Collection entries
################
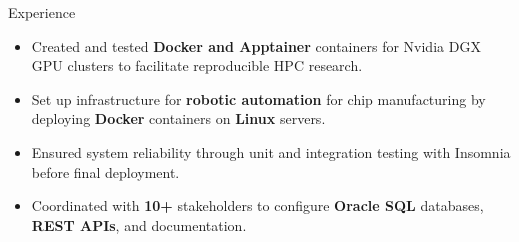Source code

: \documentclass{resume} %
\begin{document}
\begin{workSection}{Experience}
	
	\experienceItem[
	company=Capital One,
	location=McLean{,} VA,
	position=Incoming Software Engineering Intern,
	duration= June 2025 - August 2025,
	]
	
	\experienceItem[
	company=UTEP,
	location=El Paso{,} TX,
	position=Undergraduate Research Assistant,
	duration= January 2025 - May 2025,
	]
	\begin{itemize}
		\vspace{-0.5em}
		\itemsep -6pt {}
		\item Created and tested \textbf{Docker and Apptainer} containers for Nvidia DGX GPU clusters to facilitate reproducible HPC research.
	\end{itemize}
	
	\experienceItem[
	company=Texas Instruments,
	location=Dallas{,} TX,
	position=Information Technology Intern,
	duration= May 2024 - August 2024,
	]
	\begin{itemize}
		\vspace{-0.5em}
		\itemsep -6pt {}
		\item Set up infrastructure for \textbf{robotic automation} for chip manufacturing by deploying \textbf{Docker} containers on \textbf{Linux} servers.
		\item Ensured system reliability through unit and integration testing with Insomnia before final deployment.
		\item Coordinated with \textbf{10+} stakeholders to configure \textbf{Oracle SQL} databases, \textbf{REST APIs}, and documentation.
	\end{itemize}
	

\end{workSection}
\end{document}
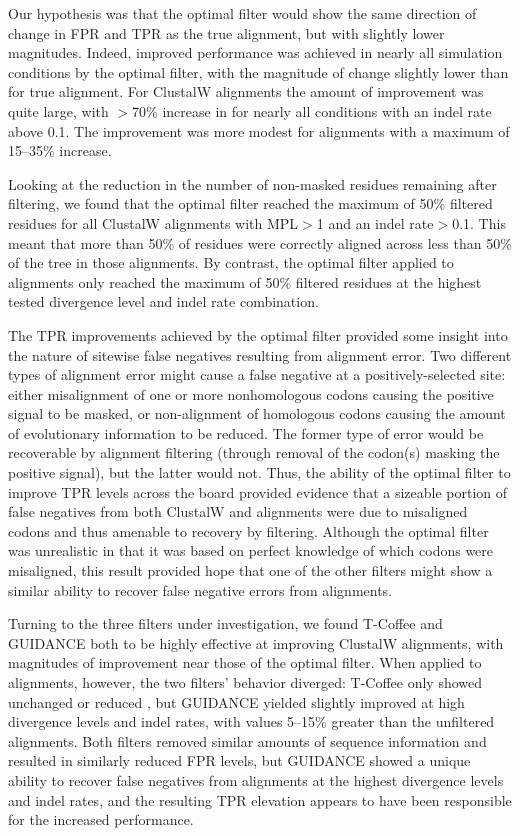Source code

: \documentclass{article}
\begin{document}
Our hypothesis was that the optimal filter would show the same
direction of change in FPR and TPR as the true alignment, but with
slightly lower magnitudes. Indeed, improved \sw performance was
achieved in nearly all simulation conditions by the optimal filter,
with the magnitude of \tpr change slightly lower than for true
alignment. For ClustalW alignments the amount of improvement was quite
large, with $>$70\% increase in \tpr for nearly all conditions with an
indel rate above 0.1. The improvement was more modest for \prankc
alignments with a maximum of 15--35\% \tpr increase.

Looking at the reduction in the number of non-masked residues
remaining after filtering, we found that the optimal filter reached
the maximum of 50\% filtered residues for all ClustalW alignments with
MPL$>$1 and an indel rate$>$0.1. This meant that more than 50\% of
residues were correctly aligned across less than 50\% of the tree in
those alignments. By contrast, the optimal filter applied to \prankc
alignments only reached the maximum of 50\% filtered residues at the
highest tested divergence level and indel rate combination.

The TPR improvements achieved by the optimal filter provided some
insight into the nature of sitewise false negatives resulting from
alignment error. Two different types of alignment error might cause a
false negative at a positively-selected site: either misalignment of
one or more nonhomologous codons causing the positive signal to be
masked, or non-alignment of homologous codons causing the amount of
evolutionary information to be reduced. The former type of error would
be recoverable by alignment filtering (through removal of the codon(s)
masking the positive signal), but the latter would not. Thus, the
ability of the optimal filter to improve TPR levels across the board
provided evidence that a sizeable portion of false negatives from both
ClustalW and \prankc alignments were due to misaligned codons and thus
amenable to recovery by filtering. Although the optimal filter was
unrealistic in that it was based on perfect knowledge of which codons
were misaligned, this result provided hope that one of the other
filters might show a similar ability to recover false negative errors
from \prankc alignments.

Turning to the three filters under investigation, we found T-Coffee
and GUIDANCE both to be highly effective at improving ClustalW
alignments, with magnitudes of improvement near those of the optimal
filter. When applied to \prankc alignments, however, the two filters'
behavior diverged: T-Coffee only showed unchanged or reduced \tpr, but
GUIDANCE yielded slightly improved \tpr at high divergence levels and
indel rates, with values 5--15\% greater than the unfiltered \prankc
alignments. Both filters removed similar amounts of sequence
information and resulted in similarly reduced FPR levels, but GUIDANCE
showed a unique ability to recover false negatives from \prankc
alignments at the highest divergence levels and indel rates, and the
resulting TPR elevation appears to have been responsible for the
increased \tpr performance.
\end{document}
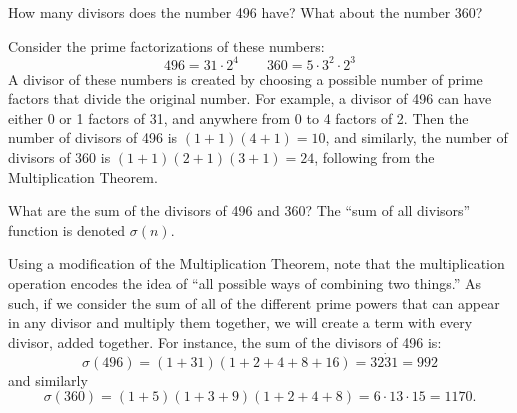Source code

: \label{03-0131}
\begin{problem}{4}
    How many divisors does the number 496 have? What about the number 360?
\end{problem}

\begin{solution}
    Consider the prime factorizations of these numbers: 
    \[
        496 = 31 \cdot 2^4  \qquad 360 = 5 \cdot 3^2 \cdot 2^3
    \]
    A divisor of these numbers is created by choosing a possible number of 
    prime factors that divide the original number. For example, a divisor
    of 496 can have either 0 or 1 factors of 31, and anywhere from 0 to 4 
    factors of 2. Then the number of divisors of 496 is $(1 + 1) (4 + 1) = 10$,
    and similarly, the number of divisors of 360 is $(1 + 1)(2 + 1)(3 + 1) = 24$, 
    following from the Multiplication Theorem.
\end{solution}

\begin{problem}{5}
    What are the sum of the divisors of 496 and 360? The ``sum of all divisors''
    function is denoted $\sigma(n)$. 
\end{problem}
\begin{solution}
    Using a modification of the Multiplication Theorem, note that the 
    multiplication operation encodes the idea of ``all possible ways of 
    combining two things.'' As such, if we consider the sum of all of the 
    different prime powers that can appear in any divisor and multiply them
    together, we will create a term with every divisor, added together. For
    instance, the sum of the divisors of 496 is:
    \[
        \sigma(496) = (1 + 31)(1 + 2 + 4  + 8 + 16) = 32 \dot 31 = 992
    \]
    and similarly 
    \[
        \sigma(360) = (1 + 5)(1 + 3 + 9)(1 + 2 + 4 + 8) = 6 \cdot 13 \cdot 15 = 1170.
    \]
\end{solution}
################
- _About this task_
In the lines above, find the word "achieved" and copy every line it occurs in.

- _Solution for this exercise_
achieved in nearly all simulation conditions by the optimal filter,
The TPR improvements achieved by the optimal filter provided some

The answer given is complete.